Graças ao recuo das outras forças comprometidas com o movimento, no Rio Grande
do Sul e em Minas Gerais, em pouco tempo já liderava o 2º Pelotão da Segunda
Companhia do 6º Batalhão da Força Pública, como segundo-tenente. Ao final da
revolução, estava no comando da Coluna Romão Gomes, na frente de Campinas, a
essa altura com 5.800 homens – a última a render-se na batalha. Aos 20 anos,
havia sido promovido a capitão com funções de general-de-brigada. Sem dúvida,
fora um dos civis com maiores responsabilidades militares no combate.
Suas habilidades
destacam-se no campo dos negócios. Havia criado com os irmãos o Boletim
Comercial Levy (1929) e a Revista Financeira Levy (1933), que em
1934 se juntariam com a recém-adquirida Gazeta Mercantil Comercial e
Industrial. Sob o título Gazeta Mercantil, anos mais tarde, a
publicação se tornaria o principal veículo de informação econômica do País.

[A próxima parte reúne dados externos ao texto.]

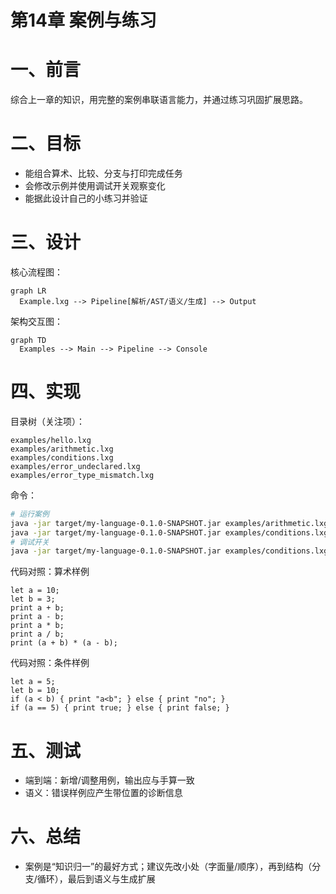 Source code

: # 第14章 案例与练习

# 一、前言

综合上一章的知识，用完整的案例串联语言能力，并通过练习巩固扩展思路。

# 二、目标

- 能组合算术、比较、分支与打印完成任务
- 会修改示例并使用调试开关观察变化
- 能据此设计自己的小练习并验证

# 三、设计

核心流程图：

```mermaid
graph LR
  Example.lxg --> Pipeline[解析/AST/语义/生成] --> Output
```

架构交互图：

```mermaid
graph TD
  Examples --> Main --> Pipeline --> Console
```

# 四、实现

目录树（关注项）：

```text
examples/hello.lxg
examples/arithmetic.lxg
examples/conditions.lxg
examples/error_undeclared.lxg
examples/error_type_mismatch.lxg
```

命令：

```bash
# 运行案例
java -jar target/my-language-0.1.0-SNAPSHOT.jar examples/arithmetic.lxg
java -jar target/my-language-0.1.0-SNAPSHOT.jar examples/conditions.lxg
# 调试开关
java -jar target/my-language-0.1.0-SNAPSHOT.jar examples/conditions.lxg --dump-ast
```

代码对照：算术样例

```1:7:examples/arithmetic.lxg
let a = 10;
let b = 3;
print a + b;
print a - b;
print a * b;
print a / b;
print (a + b) * (a - b);
```

代码对照：条件样例

```1:4:examples/conditions.lxg
let a = 5;
let b = 10;
if (a < b) { print "a<b"; } else { print "no"; }
if (a == 5) { print true; } else { print false; }
```

# 五、测试

- 端到端：新增/调整用例，输出应与手算一致
- 语义：错误样例应产生带位置的诊断信息

# 六、总结

- 案例是“知识归一”的最好方式；建议先改小处（字面量/顺序），再到结构（分支/循环），最后到语义与生成扩展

Isso porque Herbert Levy, mais que qualquer outro jornalista, tinha grande
experiência na prática: no ano de 1943, fundara, como auxílio do irmão Haroldo
e do filho mais velho, Luiz Carlos, o Banco da América – em 1969, uma fusão com
o Itaú daria lugar a uma nova instituição, o Banco Itaú-América S.A., da qual
Herbert foi eleito presidente do conselho de administração. Também tinha fortes
ligações com o capital agrícola.
Na vida pública desde
1927, o empresário participara do Partido Constitucionalista e da União
Democrática Brasileira, ao lado de Antônio Carlos de Abreu Sodré, Armando
Salles de Oliveira e Waldemar Martins Ferreira. (Além de mentor político de
Levy, o professor Waldemar Ferreira se tornaria mais tarde também seu sogro, já
que em 1934 Herbert se casou com Wally Martins Ferreira, filha do mestre.) Em
1945, presenciou o nascimento da União Democrática Nacional (UDN). No período
de 1937 a 1945, aliás, Levy exerceu oposição ferrenha ao governo Getúlio Vargas
– tendo sido preso seis vezes a primeira logo após a formatura na Escola de
Sociologia e Política, no qual, como orador da turma, fez severas críticas ao Estado
Novo.
Em 1947, ingressou na
Câmara dos Deputados, de onde sairia apenas quarenta anos depois, após dez
mandatos consecutivos. Um dos principais articuladores da candidatura do então
governador de São Paulo, Jânio Quadros, à Presidência da República, em 1959, o
parlamentar foi eleito presidente nacional da UDN em 1961, na convenção do
Recife. Teve como principal tarefa justamente evitar o racha que ameaçou o
partido com a ruptura entre Carlos Lacerda e Jânio Quadros, no mesmo ano. Após
a renúncia de Jânio, Levy, apenas de ser conduzido inicialmente a UDN ao apoio
do sistema parlamentarista, com Jango no poder, logo tornou-se líder da
oposição ao governo do gaúcho. Como se vê, as credenciais do empresário são autoexplicativas.
Queria distância da esquerda, assim como o diabo corre da cruz.
Publicado originalmente
em JÚNIOR, Celso de Campos, MOREIRA, Denis, LEPIANI, Giancarlo, LIMA, Maik
Rene. Nada mais que a verdade: a extraordinária história do jornal Notícias
Populares. São Paulo: Carrenho Editorial, 2002.